**Task statement**
Take the entries below and print only the lines from the one with "plan to delegate. Then we do a [Extract" through the one with "either as part", exactly as they stand, both ends included.

"""

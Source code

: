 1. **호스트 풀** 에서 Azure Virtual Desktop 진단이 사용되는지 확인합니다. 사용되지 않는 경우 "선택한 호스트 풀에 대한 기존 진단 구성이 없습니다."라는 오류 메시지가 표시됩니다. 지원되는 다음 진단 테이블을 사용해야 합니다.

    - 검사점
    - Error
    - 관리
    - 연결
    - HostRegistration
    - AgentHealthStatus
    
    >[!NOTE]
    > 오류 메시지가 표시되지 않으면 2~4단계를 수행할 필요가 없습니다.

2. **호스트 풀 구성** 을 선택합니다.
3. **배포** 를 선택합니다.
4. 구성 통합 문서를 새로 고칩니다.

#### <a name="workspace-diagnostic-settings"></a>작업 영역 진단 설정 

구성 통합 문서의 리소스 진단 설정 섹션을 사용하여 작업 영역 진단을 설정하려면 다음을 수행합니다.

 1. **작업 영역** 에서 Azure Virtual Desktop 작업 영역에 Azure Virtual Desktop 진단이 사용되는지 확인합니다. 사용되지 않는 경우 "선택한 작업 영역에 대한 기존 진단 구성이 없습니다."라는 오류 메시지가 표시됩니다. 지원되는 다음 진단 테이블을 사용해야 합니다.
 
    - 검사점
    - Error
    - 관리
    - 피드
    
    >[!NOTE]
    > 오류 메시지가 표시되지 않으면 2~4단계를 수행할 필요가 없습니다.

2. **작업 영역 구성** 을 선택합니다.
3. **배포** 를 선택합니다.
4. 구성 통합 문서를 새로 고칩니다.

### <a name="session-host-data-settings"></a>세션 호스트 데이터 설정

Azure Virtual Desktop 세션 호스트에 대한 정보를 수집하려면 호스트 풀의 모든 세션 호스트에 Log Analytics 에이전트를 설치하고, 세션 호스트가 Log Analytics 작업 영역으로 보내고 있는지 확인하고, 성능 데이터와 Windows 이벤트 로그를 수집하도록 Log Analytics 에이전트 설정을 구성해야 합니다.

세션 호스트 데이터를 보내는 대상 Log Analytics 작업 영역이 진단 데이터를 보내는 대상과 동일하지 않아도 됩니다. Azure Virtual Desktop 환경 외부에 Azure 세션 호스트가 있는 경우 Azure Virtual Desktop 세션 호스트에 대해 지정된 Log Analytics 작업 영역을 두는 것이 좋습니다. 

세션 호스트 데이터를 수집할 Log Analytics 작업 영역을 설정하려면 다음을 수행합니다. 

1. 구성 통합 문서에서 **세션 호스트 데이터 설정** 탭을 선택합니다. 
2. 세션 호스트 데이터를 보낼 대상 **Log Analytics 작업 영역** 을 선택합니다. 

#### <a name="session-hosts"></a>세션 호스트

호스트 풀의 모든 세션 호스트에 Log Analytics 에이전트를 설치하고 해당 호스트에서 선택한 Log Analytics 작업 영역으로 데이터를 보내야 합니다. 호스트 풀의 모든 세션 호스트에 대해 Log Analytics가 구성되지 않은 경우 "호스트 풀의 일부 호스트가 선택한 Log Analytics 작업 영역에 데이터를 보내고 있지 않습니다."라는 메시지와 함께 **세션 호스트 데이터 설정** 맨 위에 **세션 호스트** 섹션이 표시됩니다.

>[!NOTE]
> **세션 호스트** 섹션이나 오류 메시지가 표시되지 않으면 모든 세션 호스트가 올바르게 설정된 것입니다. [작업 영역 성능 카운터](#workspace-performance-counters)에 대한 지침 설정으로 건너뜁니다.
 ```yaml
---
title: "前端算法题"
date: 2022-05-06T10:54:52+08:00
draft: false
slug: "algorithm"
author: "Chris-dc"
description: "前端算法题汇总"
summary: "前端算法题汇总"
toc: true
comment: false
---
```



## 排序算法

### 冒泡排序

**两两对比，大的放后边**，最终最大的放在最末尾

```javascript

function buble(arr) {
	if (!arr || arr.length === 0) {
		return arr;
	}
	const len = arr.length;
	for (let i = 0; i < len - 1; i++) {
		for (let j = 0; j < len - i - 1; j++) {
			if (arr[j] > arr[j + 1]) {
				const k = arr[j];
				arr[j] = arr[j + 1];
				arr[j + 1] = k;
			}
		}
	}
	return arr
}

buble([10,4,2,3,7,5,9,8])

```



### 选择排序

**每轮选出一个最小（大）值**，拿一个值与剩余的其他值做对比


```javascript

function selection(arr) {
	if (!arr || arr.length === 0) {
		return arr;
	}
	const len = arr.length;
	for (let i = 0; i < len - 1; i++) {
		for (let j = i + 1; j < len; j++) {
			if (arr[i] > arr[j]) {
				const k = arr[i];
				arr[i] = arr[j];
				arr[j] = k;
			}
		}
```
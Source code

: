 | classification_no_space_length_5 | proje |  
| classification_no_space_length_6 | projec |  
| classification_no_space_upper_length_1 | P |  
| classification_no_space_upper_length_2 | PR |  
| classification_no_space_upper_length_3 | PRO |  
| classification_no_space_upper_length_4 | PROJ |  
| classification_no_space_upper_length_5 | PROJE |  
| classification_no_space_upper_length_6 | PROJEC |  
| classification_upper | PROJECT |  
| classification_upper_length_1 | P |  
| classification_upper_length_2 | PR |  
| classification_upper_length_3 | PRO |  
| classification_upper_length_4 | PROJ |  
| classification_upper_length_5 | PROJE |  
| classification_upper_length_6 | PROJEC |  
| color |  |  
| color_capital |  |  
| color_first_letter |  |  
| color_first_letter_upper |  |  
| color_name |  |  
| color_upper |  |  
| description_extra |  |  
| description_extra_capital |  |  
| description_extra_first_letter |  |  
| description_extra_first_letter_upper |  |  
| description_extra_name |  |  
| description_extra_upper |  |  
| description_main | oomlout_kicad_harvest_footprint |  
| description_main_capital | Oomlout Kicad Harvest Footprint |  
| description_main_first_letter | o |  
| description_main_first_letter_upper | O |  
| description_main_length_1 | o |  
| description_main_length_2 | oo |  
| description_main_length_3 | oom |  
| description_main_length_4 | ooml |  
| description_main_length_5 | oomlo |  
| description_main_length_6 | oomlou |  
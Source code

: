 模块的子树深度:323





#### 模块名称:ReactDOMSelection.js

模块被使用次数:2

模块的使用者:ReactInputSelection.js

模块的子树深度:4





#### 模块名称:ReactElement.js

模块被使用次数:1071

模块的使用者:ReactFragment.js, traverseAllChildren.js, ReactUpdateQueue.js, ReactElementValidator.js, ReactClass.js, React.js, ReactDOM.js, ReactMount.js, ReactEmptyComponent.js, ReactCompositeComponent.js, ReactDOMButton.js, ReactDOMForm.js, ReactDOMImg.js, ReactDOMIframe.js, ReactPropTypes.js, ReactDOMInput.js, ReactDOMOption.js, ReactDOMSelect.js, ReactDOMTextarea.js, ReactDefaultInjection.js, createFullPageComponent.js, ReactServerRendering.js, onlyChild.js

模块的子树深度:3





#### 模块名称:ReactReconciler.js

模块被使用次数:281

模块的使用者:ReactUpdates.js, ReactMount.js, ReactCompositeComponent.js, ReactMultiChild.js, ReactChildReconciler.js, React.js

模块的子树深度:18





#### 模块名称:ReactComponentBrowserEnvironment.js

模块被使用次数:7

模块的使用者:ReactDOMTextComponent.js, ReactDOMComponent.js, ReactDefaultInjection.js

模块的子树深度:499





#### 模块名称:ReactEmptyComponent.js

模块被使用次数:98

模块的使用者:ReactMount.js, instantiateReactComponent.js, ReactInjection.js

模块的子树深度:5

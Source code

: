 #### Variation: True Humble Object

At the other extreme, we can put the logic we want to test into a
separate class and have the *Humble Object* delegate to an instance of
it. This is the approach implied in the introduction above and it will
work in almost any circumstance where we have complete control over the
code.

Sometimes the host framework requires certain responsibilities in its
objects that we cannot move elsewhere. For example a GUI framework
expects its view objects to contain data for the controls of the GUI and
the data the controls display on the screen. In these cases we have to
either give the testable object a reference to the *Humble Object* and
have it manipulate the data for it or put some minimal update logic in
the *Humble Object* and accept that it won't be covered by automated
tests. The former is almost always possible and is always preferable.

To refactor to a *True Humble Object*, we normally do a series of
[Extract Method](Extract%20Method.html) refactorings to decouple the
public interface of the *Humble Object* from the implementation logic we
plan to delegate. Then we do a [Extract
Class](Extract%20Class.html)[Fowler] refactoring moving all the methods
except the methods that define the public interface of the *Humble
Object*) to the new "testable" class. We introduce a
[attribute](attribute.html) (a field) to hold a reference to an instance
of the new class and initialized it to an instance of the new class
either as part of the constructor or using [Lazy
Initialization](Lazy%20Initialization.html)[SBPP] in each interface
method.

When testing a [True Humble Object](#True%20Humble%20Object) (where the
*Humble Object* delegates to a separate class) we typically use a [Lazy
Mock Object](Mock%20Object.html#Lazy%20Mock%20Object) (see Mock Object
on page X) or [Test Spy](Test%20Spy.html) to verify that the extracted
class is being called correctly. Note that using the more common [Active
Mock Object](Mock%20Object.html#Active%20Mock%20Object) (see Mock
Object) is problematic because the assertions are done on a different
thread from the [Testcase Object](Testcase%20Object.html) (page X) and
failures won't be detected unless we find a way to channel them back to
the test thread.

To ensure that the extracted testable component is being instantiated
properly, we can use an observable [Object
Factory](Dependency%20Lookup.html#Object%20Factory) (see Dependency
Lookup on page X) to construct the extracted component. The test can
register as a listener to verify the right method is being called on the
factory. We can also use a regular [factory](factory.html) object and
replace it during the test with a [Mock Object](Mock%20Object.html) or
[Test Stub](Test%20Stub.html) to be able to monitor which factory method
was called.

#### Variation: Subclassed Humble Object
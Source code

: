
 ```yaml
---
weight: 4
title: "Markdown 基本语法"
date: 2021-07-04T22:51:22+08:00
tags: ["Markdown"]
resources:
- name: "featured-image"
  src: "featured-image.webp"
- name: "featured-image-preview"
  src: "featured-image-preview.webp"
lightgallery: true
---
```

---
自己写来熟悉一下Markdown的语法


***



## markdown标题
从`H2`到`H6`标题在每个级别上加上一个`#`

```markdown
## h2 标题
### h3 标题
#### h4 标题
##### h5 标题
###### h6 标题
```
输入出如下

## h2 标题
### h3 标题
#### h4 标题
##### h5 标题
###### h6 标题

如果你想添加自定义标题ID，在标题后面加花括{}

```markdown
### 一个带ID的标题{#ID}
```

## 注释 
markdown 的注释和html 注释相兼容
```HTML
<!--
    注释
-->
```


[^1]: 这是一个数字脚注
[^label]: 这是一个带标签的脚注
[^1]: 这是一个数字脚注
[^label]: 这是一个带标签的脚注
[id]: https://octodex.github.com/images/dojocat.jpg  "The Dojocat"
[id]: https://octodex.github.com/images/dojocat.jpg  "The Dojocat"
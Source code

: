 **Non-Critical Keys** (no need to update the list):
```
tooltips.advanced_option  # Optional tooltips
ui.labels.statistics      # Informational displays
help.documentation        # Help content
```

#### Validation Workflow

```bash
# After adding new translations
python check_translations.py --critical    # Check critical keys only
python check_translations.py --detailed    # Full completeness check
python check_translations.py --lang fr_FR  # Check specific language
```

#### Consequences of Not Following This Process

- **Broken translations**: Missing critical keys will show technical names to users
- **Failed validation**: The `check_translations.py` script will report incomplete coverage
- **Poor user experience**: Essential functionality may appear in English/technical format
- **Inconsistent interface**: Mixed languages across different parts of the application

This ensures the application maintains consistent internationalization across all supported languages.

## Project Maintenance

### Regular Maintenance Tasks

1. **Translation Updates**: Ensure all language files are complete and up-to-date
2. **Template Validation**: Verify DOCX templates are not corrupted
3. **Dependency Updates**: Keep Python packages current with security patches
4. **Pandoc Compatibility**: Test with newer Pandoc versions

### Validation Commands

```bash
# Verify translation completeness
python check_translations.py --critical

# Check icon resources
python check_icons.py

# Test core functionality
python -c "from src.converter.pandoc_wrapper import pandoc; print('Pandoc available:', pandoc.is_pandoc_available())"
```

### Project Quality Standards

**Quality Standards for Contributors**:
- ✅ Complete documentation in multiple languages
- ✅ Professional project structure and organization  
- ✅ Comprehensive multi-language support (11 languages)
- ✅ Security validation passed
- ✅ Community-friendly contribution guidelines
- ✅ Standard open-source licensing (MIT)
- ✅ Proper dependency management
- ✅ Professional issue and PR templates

"""

**Exercise response**
plan to delegate. Then we do a [Extract
Class](Extract%20Class.html)[Fowler] refactoring moving all the methods
except the methods that define the public interface of the *Humble
Object*) to the new "testable" class. We introduce a
[attribute](attribute.html) (a field) to hold a reference to an instance
of the new class and initialized it to an instance of the new class
either as part of the constructor or using [Lazy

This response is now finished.